Work to be completed: Give the total of lines holding the word "Евклида" in the records below, and nothing else.

Entries taken from a collection
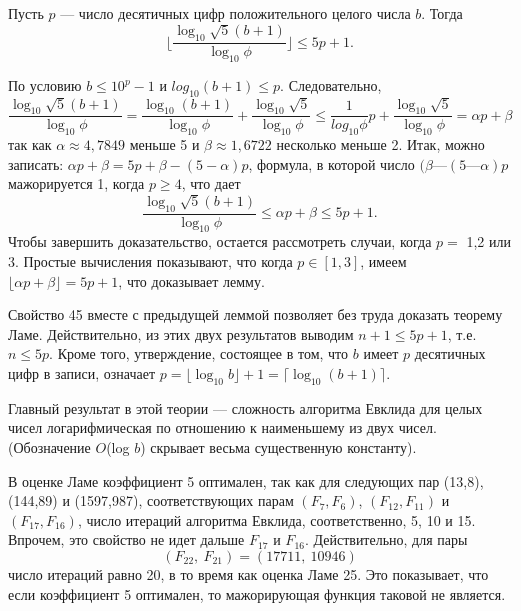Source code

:\begin{lemma}
\hspace*{15pt}Пусть $p$ — число десятичных цифр положительного целого числа $b$. 
Тогда 
\begin{equation*}
\lfloor \frac{\log_{10}{\sqrt{5}(b+1)}}{\log_{10}{\phi}} \rfloor \leqslant 5p + 1.
\end{equation*}
\end{lemma}
\newpage

\begin{myproof}
По условию $b \leqslant 10^p - 1$ и $log_{10}{(b+1)} \leqslant p$. Следовательно,
\begin{equation*}
\frac{\log_{10}{\sqrt{5}(b+1)}}{\log_{10}{\phi}} = \frac{\log_{10}{(b+1)}}{\log_{10}{\phi}} + \frac{\log_{10}{\sqrt{5}}}{\log_{10}{\phi}} \leqslant \frac{1}{log_{10}{\phi}}p + \frac{\log_{10}{\sqrt{5}}}{\log_{10}{\phi}} = \alpha p + \beta
\end{equation*}
так как $\alpha \approx 4,7849$ меньше 5 и $\beta \approx 1,6722$ несколько меньше 2. 
Итак, можно записать: $\alpha p + \beta = 5p + \beta - (5 - \alpha)p$, формула, в которой 
число $(\beta — (5 — \alpha)p$ мажорируется 1, когда $p \geq 4$, что дает
\begin{equation*}
\frac{\log_{10}{\sqrt{5}(b+1)}}{\log_{10}{\phi}} \leqslant \alpha p + \beta \leqslant 5p + 1.
\end{equation*}
Чтобы завершить доказательство, остается рассмотреть случаи, 
когда $p =$ 1,2 или 3. Простые вычисления показывают, что когда 
$p \in [1,3]$, имеем $\lfloor \alpha p + \beta \rfloor = 5p + 1$, что доказывает лемму.
\end{myproof} 

\begin{myproof}
Свойство 45 вместе с предыдущей леммой позволяет без труда  
доказать теорему Ламе. Действительно, из этих двух результатов  
выводим $n + 1 \leqslant 5p + 1$, т.е. $n \leqslant 5p$. Кроме того, утверждение,  
состоящее в том, что $b$ имеет $p$ десятичных цифр в записи, означает 
$p = \lfloor \log_{10}{b} \rfloor + 1 = \lceil \log_{10}{(b+1)} \rceil$.
\end{myproof}

Главный результат в этой теории — сложность алгоритма  
Евклида для целых чисел логарифмическая по отношению к наименьшему из 
двух чисел. (Обозначение $O$(log $b$) скрывает весьма существенную  
константу).

\begin{mynotice}
В оценке Ламе коэффициент 5 оптимален, так как 
для следующих пар (13,8), (144,89) и (1597,987),  
соответствующих парам $(F_7,F_6)$, $(F_{12},F_{11})$ и $(F_{17},F_{16})$, число итераций  
алгоритма Евклида, соответственно, 5, 10 и 15. Впрочем, это свойство 
не идет дальше $F_{17}$ и $F_{16}$. Действительно, для пары
\begin{equation*}
(F_{22},\: F_{21}) = (17711,\: 10946)
\end{equation*} 
число итераций равно 20, в то время как оценка Ламе 25. Это  
показывает, что если коэффициент 5 оптимален, то мажорирующая 
функция таковой не является. 
\end{mynotice} 
\newpage
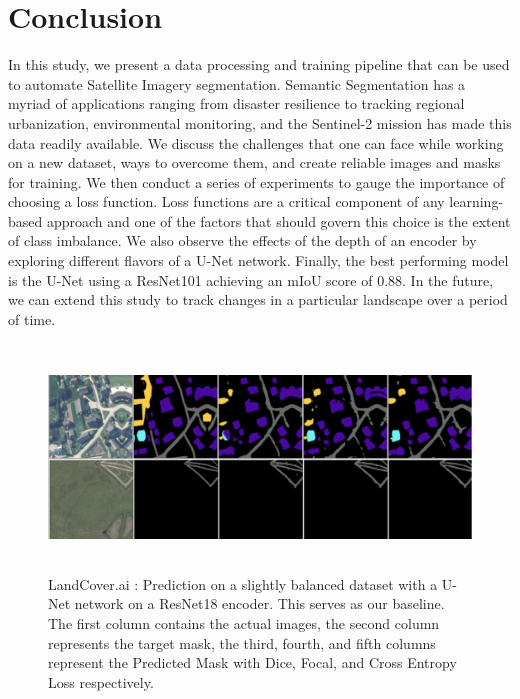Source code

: \documentclass[conference]{IEEEtran}
\begin{document}
\section{Conclusion}

In this study, we present a data processing and training pipeline that can be used to automate Satellite Imagery segmentation. Semantic Segmentation has a myriad of applications ranging from disaster resilience to tracking regional urbanization, environmental monitoring, and the Sentinel-2 mission has made this data readily available. We discuss the challenges that one can face while working on a new dataset, ways to overcome them, and create reliable images and masks for training. We then conduct a series of experiments to gauge the importance of choosing a loss function. Loss functions are a critical component of any learning-based approach and one of the factors that should govern this choice is the extent of class imbalance. We also observe the effects of the depth of an encoder by exploring different flavors of a U-Net network. Finally, the best performing model is the U-Net using a ResNet101 achieving an mIoU score of 0.88. In the future, we can extend this study to track changes in a particular landscape over a period of time.

\begin{figure}
    \centering
    \includegraphics[height=6cm]{images/roads-losses/roads-smaller.png}
    \caption{LandCover.ai : Prediction on a slightly balanced dataset with a U-Net network on a ResNet18 encoder. This serves as our baseline. The first column contains the actual images, the second column represents the target mask, the third, fourth, and fifth columns represent the Predicted Mask with Dice, Focal, and Cross Entropy Loss respectively.}
\end{figure}
\end{document}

Output for this exercise: 2